In a recent article in The Tablet, Robert Blair Kaiser, reflecting on the 50 years since the second Vatican Council, wrote:

By the end, among the most influential figures at the Council, we encountered two humble souls, one a woman, Dorothy Day, the founder of the Catholic Worker movement, who wasn't allowed to speak to the assembled bishops at Vatican II (no woman was), and a bird-like figure, Dom Helder Camara, the archbishop of Recife, in Brazil. Both of them went around Rome telling individual bishops and those who were putting together the Council's crowning document, Gaudium et Spes: please don't forget the poor.
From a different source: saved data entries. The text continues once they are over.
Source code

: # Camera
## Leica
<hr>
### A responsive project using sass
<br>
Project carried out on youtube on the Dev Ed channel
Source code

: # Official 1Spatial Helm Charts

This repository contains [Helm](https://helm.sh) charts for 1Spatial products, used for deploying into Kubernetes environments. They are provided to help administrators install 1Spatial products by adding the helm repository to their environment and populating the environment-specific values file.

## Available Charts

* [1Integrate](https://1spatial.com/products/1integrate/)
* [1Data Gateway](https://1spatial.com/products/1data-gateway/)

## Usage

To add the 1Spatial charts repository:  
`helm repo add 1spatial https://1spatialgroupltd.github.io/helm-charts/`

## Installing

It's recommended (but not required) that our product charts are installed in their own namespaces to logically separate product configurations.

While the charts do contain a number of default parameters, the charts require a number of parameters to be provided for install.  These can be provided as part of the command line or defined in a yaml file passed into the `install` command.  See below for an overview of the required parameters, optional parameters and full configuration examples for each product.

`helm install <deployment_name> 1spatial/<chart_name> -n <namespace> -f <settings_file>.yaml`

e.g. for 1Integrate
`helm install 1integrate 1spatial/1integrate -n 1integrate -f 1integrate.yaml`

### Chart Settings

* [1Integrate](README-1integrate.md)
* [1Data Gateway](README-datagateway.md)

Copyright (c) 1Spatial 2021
The Council did not forget, as these words from Gaudium et Spes illustrate:

The joys and the hopes, the griefs and the anxieties of the men of this age, especially those who are poor or in any way afflicted, these are the joys and hopes, the griefs and anxieties of the followers of Christ.

The reminder, "don't forget the poor", immediately calls to mind Pope Francis' reason for choosing his patron, St Francis of Assisi. His countless powerful words and actions on behalf of the poor since then do not allow us to forget them either.

Sadly, religious men and women are only too aware of the "joys and hopes, the griefs and anxieties" of so many throughout the world at this time.

We are called to witness in a special way to the Church's option for the poor and to serve those who are most in need. Though different orders and congregations focus on various aspects of this, it is the call of all Christians.

We have been saddened this month by the devastating effects of the typhoon on the people of the Philippines. No doubt, as in almost every disaster, the poor bear the brunt of the suffering. Australia immediately offered practical support and we all applaud this.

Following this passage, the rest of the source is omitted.